Plain-text document sources ->
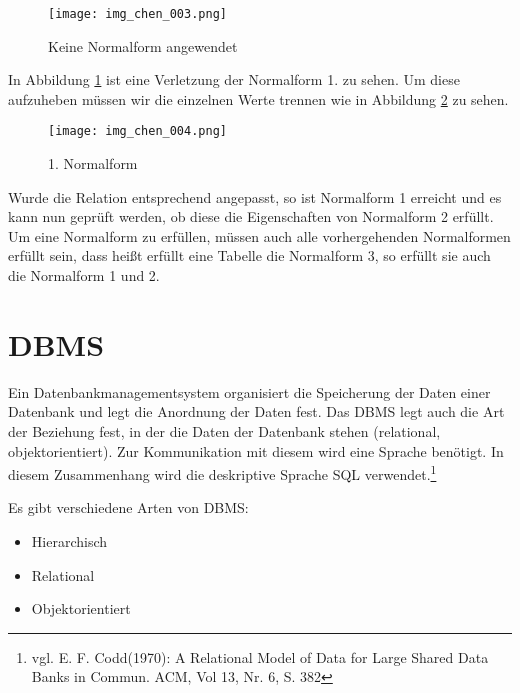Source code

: \begin{figure}[H]
\begin{center}
\texttt{[image: img\_chen\_003.png]}
\caption{Keine Normalform angewendet}
\label{chenpic4}
\end{center}
\end{figure}



In Abbildung \ref{chenpic4} ist eine Verletzung der Normalform 1. zu sehen. Um diese aufzuheben müssen wir die einzelnen Werte trennen wie in Abbildung \ref{chenpic5} zu sehen.

\begin{figure}[H]
\begin{center}
\texttt{[image: img\_chen\_004.png]}
\caption{1. Normalform}
\label{chenpic5}
\end{center}
\end{figure}

Wurde die Relation entsprechend angepasst, so ist Normalform 1 erreicht und es kann nun geprüft werden,
ob diese die Eigenschaften von Normalform 2 erfüllt.
Um eine Normalform zu erfüllen, müssen auch alle vorhergehenden Normalformen erfüllt sein, dass heißt erfüllt eine Tabelle die Normalform 3, so erfüllt sie auch die Normalform 1 und 2.


\section{DBMS}
\label{sec:dbms}


Ein Datenbankmanagementsystem organisiert die Speicherung der Daten einer Datenbank und legt die Anordnung der Daten fest.
Das DBMS legt auch die Art der Beziehung fest, in der die Daten der Datenbank stehen (relational, objektorientiert).
Zur Kommunikation mit diesem wird eine Sprache benötigt. In diesem Zusammenhang wird die deskriptive Sprache SQL verwendet.\footnote{vgl. E. F. Codd(1970): A Relational Model of Data for Large Shared Data Banks in Commun. ACM, Vol 13, Nr. 6, S. 382}


Es gibt verschiedene Arten von DBMS:

\begin{itemize}
\item Hierarchisch
\item Relational
\item Objektorientiert
\end{itemize}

What to do ->
Each record should be written out again exactly, though without its pictures.

Finished exercise ->
Source code

: \begin{figure}[H]
\begin{center}
\texttt{[image: img\_chen\_003.png]}
\caption{Keine Normalform angewendet}
\label{chenpic4}
\end{center}
\end{figure}



In Abbildung \ref{chenpic4} ist eine Verletzung der Normalform 1. zu sehen. Um diese aufzuheben müssen wir die einzelnen Werte trennen wie in Abbildung \ref{chenpic5} zu sehen.

\begin{figure}[H]
\begin{center}
\texttt{[image: img\_chen\_004.png]}
\caption{1. Normalform}
\label{chenpic5}
\end{center}
\end{figure}

Wurde die Relation entsprechend angepasst, so ist Normalform 1 erreicht und es kann nun geprüft werden,
ob diese die Eigenschaften von Normalform 2 erfüllt.
Um eine Normalform zu erfüllen, müssen auch alle vorhergehenden Normalformen erfüllt sein, dass heißt erfüllt eine Tabelle die Normalform 3, so erfüllt sie auch die Normalform 1 und 2.


\section{DBMS}
\label{sec:dbms}


Ein Datenbankmanagementsystem organisiert die Speicherung der Daten einer Datenbank und legt die Anordnung der Daten fest.
Das DBMS legt auch die Art der Beziehung fest, in der die Daten der Datenbank stehen (relational, objektorientiert).
Zur Kommunikation mit diesem wird eine Sprache benötigt. In diesem Zusammenhang wird die deskriptive Sprache SQL verwendet.\footnote{vgl. E. F. Codd(1970): A Relational Model of Data for Large Shared Data Banks in Commun. ACM, Vol 13, Nr. 6, S. 382}


Es gibt verschiedene Arten von DBMS:

\begin{itemize}
\item Hierarchisch
\item Relational
\item Objektorientiert
\end{itemize}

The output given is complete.